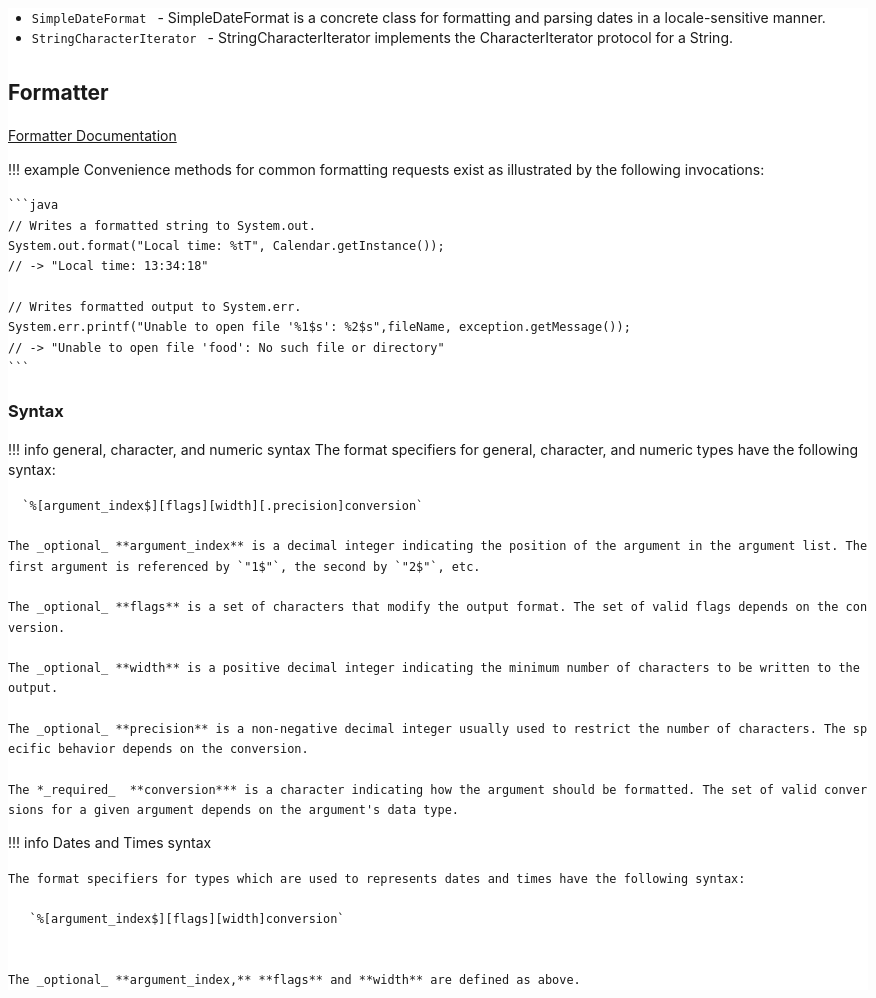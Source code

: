  - `SimpleDateFormat ` - SimpleDateFormat is a concrete class for formatting and parsing dates in a locale-sensitive manner.
 - `StringCharacterIterator ` - StringCharacterIterator implements the CharacterIterator protocol for a String.

## Formatter


[Formatter Documentation](https://docs.oracle.com/en/java/javase/12/docs/api/java.base/java/util/Formatter.html)

     

!!! example Convenience methods for common formatting requests exist as illustrated by the following invocations:

    ```java
    // Writes a formatted string to System.out.
    System.out.format("Local time: %tT", Calendar.getInstance());
    // -> "Local time: 13:34:18"

    // Writes formatted output to System.err.
    System.err.printf("Unable to open file '%1$s': %2$s",fileName, exception.getMessage());
    // -> "Unable to open file 'food': No such file or directory"
    ```
     
### Syntax

!!! info general, character, and numeric syntax
    The format specifiers for general, character, and numeric types have the following syntax:

      `%[argument_index$][flags][width][.precision]conversion`

    The _optional_ **argument_index** is a decimal integer indicating the position of the argument in the argument list. The first argument is referenced by `"1$"`, the second by `"2$"`, etc.

    The _optional_ **flags** is a set of characters that modify the output format. The set of valid flags depends on the conversion.

    The _optional_ **width** is a positive decimal integer indicating the minimum number of characters to be written to the output.

    The _optional_ **precision** is a non-negative decimal integer usually used to restrict the number of characters. The specific behavior depends on the conversion.

    The *_required_  **conversion*** is a character indicating how the argument should be formatted. The set of valid conversions for a given argument depends on the argument's data type. 



!!! info Dates and Times syntax
    
    The format specifiers for types which are used to represents dates and times have the following syntax:

       `%[argument_index$][flags][width]conversion`
     

    The _optional_ **argument_index,** **flags** and **width** are defined as above.


[^B]: If arg is a boolean or Boolean, then the result is the string returned by
[^1]: This conversion is not supported for the BigDecimal type despite the latter's being in the floating point argument category.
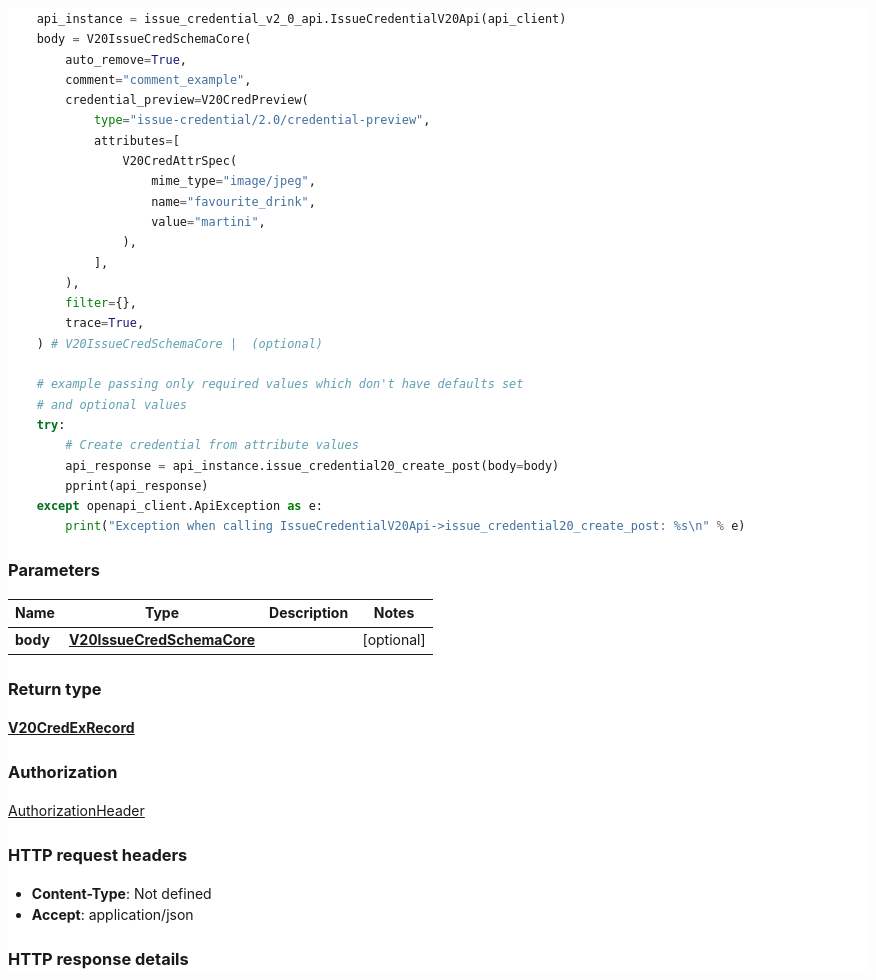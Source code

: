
 ```python
    api_instance = issue_credential_v2_0_api.IssueCredentialV20Api(api_client)
    body = V20IssueCredSchemaCore(
        auto_remove=True,
        comment="comment_example",
        credential_preview=V20CredPreview(
            type="issue-credential/2.0/credential-preview",
            attributes=[
                V20CredAttrSpec(
                    mime_type="image/jpeg",
                    name="favourite_drink",
                    value="martini",
                ),
            ],
        ),
        filter={},
        trace=True,
    ) # V20IssueCredSchemaCore |  (optional)

    # example passing only required values which don't have defaults set
    # and optional values
    try:
        # Create credential from attribute values
        api_response = api_instance.issue_credential20_create_post(body=body)
        pprint(api_response)
    except openapi_client.ApiException as e:
        print("Exception when calling IssueCredentialV20Api->issue_credential20_create_post: %s\n" % e)
```


### Parameters

Name | Type | Description  | Notes
------------- | ------------- | ------------- | -------------
 **body** | [**V20IssueCredSchemaCore**](V20IssueCredSchemaCore.md)|  | [optional]

### Return type

[**V20CredExRecord**](V20CredExRecord.md)

### Authorization

[AuthorizationHeader](../README.md#AuthorizationHeader)

### HTTP request headers

 - **Content-Type**: Not defined
 - **Accept**: application/json


### HTTP response details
┄┄┄┄┄┄┄┄┄┄┄┄┄┄┄┄┄┄┄┄
Please restate word for word only the lines from the one with "### HTTP request headers" through the final line of the listing above, both of them included.

■ **Task output**:
### HTTP request headers

 - **Content-Type**: Not defined
 - **Accept**: application/json


### HTTP response details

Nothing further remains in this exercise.